WORK REQUEST:
Reproduce only the lines of the material below that start at the line containing "When the user" and stop at the line containing "For the calculation". Keep both end lines.

TASK INPUT:
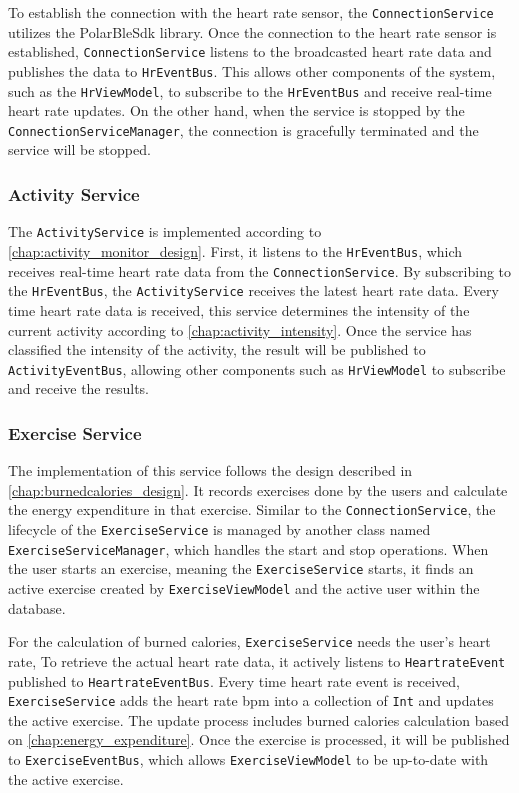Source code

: To establish the connection with the heart rate sensor, the \verb;ConnectionService; utilizes the PolarBleSdk library.
Once the connection to the heart rate sensor is established, \verb;ConnectionService; listens to the broadcasted heart rate data and publishes the data to \verb;HrEventBus;.
This allows other components of the system, such as the \verb;HrViewModel;, to subscribe to the \verb;HrEventBus; and receive real-time heart rate updates. 
On the other hand, when the service is stopped by the \verb;ConnectionServiceManager;, the connection is gracefully terminated and the service will be stopped.

\subsubsection{Activity Service}
The \verb;ActivityService; is implemented according to \autoref{chap:activity_monitor_design}.
First, it listens to the \verb;HrEventBus;, which receives real-time heart rate data from the \verb;ConnectionService;. 
By subscribing to the \verb;HrEventBus;, the \verb;ActivityService; receives the latest heart rate data.
Every time heart rate data is received, this service determines the intensity of the current activity according to \autoref{chap:activity_intensity}.
Once the service has classified the intensity of the activity, the result will be published to \verb;ActivityEventBus;, allowing other components such as \verb;HrViewModel; to subscribe and receive the results.

\subsubsection{Exercise Service}
The implementation of this service follows the design described in \autoref{chap:burnedcalories_design}.
It records exercises done by the users and calculate the energy expenditure in that exercise.
Similar to the \verb;ConnectionService;, the lifecycle of the \verb;ExerciseService; is managed by another class named \verb;ExerciseServiceManager;, which handles the start and stop operations. 
When the user starts an exercise, meaning the \texttt{ExerciseService} starts, it finds an active exercise created by \texttt{ExerciseViewModel} and the active user within the database. 

For the calculation of burned calories, \verb;ExerciseService; needs the user's heart rate, To retrieve the actual heart rate data, it actively listens to \verb;HeartrateEvent; published to \verb;HeartrateEventBus;.
Every time heart rate event is received, \verb;ExerciseService; adds the heart rate bpm into a collection of \verb;Int; and updates the active exercise. The update process includes burned calories calculation based on \autoref{chap:energy_expenditure}. 
Once the exercise is processed, it will be published to \verb;ExerciseEventBus;, which allows \verb;ExerciseViewModel; to be up-to-date with the active exercise.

ANSWER SPACE:
When the user starts an exercise, meaning the \texttt{ExerciseService} starts, it finds an active exercise created by \texttt{ExerciseViewModel} and the active user within the database. 

For the calculation of burned calories, \verb;ExerciseService; needs the user's heart rate, To retrieve the actual heart rate data, it actively listens to \verb;HeartrateEvent; published to \verb;HeartrateEventBus;.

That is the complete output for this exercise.